って言ってるから「ぬるま湯」であり、「だらけ切った生活が出来る」から「いい国」と感じるんです。略して言ってますけどね、要は…

「都合の『いい国』」

なんです。だらけたい人にとって。なので、日本社会には基本的に尖がった「天才」は邪魔なんです。天才って尖がりすぎてて仲よしこよしは出来ない人たちだから。

ゼロから1を作る。時代を動かす。

その観点から見ると、トーマス・エジソンを生み、ライト兄弟を生み、ベル博士を生み、ヘンリー・フォードを生み、最近で言えば、グーグルもヤフーもYouTubeもFacebookもアップルも…

全部アメリカ発でしょ?上のはごく一例よ?全部アメリカ発でしょ?

これが中村教授の言う「自由のある国、アメリカ」の揺るぐことのない「結果」なのです。日本は「改良」は上手いけどね。

日本が本気で経済を回復させたい、日本が本気で復活したい!と思っているのなら、子供の数がこんなに減ってるんだから「新しいものを生み出す」ことが大事なんです。

でも、その才能は残念ながら日本には合わないんです。村社会が根付いてしまっているので。どちらかというと、上にヘーコラいいながらゴマばかりすってる能無しのアホが住みやすい国ではあります。

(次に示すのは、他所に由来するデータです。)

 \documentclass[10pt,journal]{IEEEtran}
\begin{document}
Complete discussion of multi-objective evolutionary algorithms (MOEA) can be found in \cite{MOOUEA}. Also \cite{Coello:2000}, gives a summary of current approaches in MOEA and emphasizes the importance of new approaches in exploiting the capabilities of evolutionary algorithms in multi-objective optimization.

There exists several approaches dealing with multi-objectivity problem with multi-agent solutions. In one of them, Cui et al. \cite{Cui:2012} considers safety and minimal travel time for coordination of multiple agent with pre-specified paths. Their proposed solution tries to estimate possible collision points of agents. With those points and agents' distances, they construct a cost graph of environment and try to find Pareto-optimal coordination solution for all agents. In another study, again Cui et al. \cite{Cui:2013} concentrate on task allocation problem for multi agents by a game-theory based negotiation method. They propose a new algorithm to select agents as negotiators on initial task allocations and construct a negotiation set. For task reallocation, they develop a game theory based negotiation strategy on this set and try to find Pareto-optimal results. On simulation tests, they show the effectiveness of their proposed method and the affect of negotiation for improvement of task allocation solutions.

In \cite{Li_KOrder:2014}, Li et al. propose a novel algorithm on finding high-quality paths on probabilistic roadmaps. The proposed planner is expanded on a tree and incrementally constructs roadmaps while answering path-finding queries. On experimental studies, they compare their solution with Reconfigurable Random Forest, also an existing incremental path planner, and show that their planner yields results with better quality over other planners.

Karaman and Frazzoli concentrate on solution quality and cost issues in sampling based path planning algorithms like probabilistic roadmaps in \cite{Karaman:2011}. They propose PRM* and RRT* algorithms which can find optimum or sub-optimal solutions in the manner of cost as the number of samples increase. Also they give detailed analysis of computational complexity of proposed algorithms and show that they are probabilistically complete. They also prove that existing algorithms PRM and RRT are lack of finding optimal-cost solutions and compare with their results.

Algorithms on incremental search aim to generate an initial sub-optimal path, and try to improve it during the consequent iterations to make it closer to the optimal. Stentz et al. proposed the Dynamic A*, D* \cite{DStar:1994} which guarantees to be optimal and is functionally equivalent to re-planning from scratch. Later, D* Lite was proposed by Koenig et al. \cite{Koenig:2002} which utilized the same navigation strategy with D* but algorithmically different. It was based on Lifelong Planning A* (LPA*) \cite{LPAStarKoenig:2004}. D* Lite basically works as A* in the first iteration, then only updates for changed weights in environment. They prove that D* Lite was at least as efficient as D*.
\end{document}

でも、今回の中村教授のノーベル賞受賞は、日本の未来のために会社のあり方を学べる、いい機会だと、僕は思うですよね。

もし会社が「ごく一部の天才たち」を手にしたら、彼らに対してはしっかりとリスペクトをして、彼らが会社にもたらした利益は折半するってことを徹底した方がいいと思うんです。

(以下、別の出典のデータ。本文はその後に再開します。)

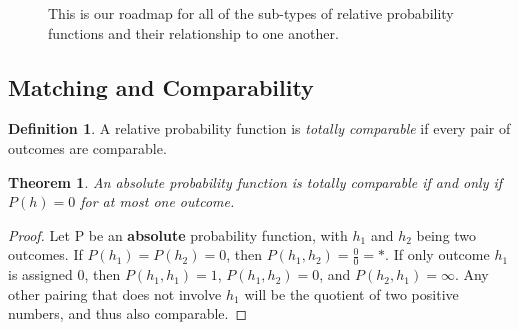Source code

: \documentclass[twoside]{article}
\theoremstyle{plain}%
\newtheorem{theorem}{Theorem}[section]
\theoremstyle{definition}
\newtheorem{definition}{Definition}[section]
\theoremstyle{remark}
\begin{document}
\begin{figure}
\caption{This is our roadmap for all of the sub-types of relative probability functions and their relationship to one another. }
\label{fig:flow_chart}
\end{figure}

\subsection{Matching and Comparability}

\begin{definition}
\label{def:totally_comparable}
A relative probability function is \textit{totally comparable} if every pair of outcomes are comparable.
\end{definition}

\begin{theorem}
\label{thm:abs_totally_comparable}
An absolute probability function is totally comparable if and only if \(P(h) = 0\) for at most one outcome.
\end{theorem}

\begin{proof}
Let P be an \textbf{absolute} probability function, with \(h_1\) and \(h_2\) being two outcomes. If \(P(h_1) = P(h_2) = 0\), then \(P(h_1, h_2) = \frac{0}{0} = \ast\). If only outcome \(h_1\) is assigned 0, then \(P(h_1, h_1) = 1\), \(P(h_1, h_2) = 0\), and \(P(h_2, h_1) = \infty\). Any other pairing that does not involve \(h_1\) will be the quotient of two positive numbers, and thus also comparable.
\end{proof}
\end{document}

時代を動かすレベルの人たちは「特別な」人たちなんだから、ちゃんと遊びまくってセレブな生活を送れるようにしてあげる。だってそれだけ、多くの人たちを幸せにしてるんだから。そうすれば、

「僕は会社の飼い犬(家畜)じゃないんだ」

という事に気付ける。自分を誇りに思える。子供たちを育てるためにも、必死で頑張ろうと努力できる。だって、頑張った分、給料が上がるんだから。半分は会社に取られるけど。でも、自分も潤う。

そうすれば、会社全体にはやる気と活気が出てきます。

これからの日本の会社にはそれがスタンダードになるべきだ、と僕は思います。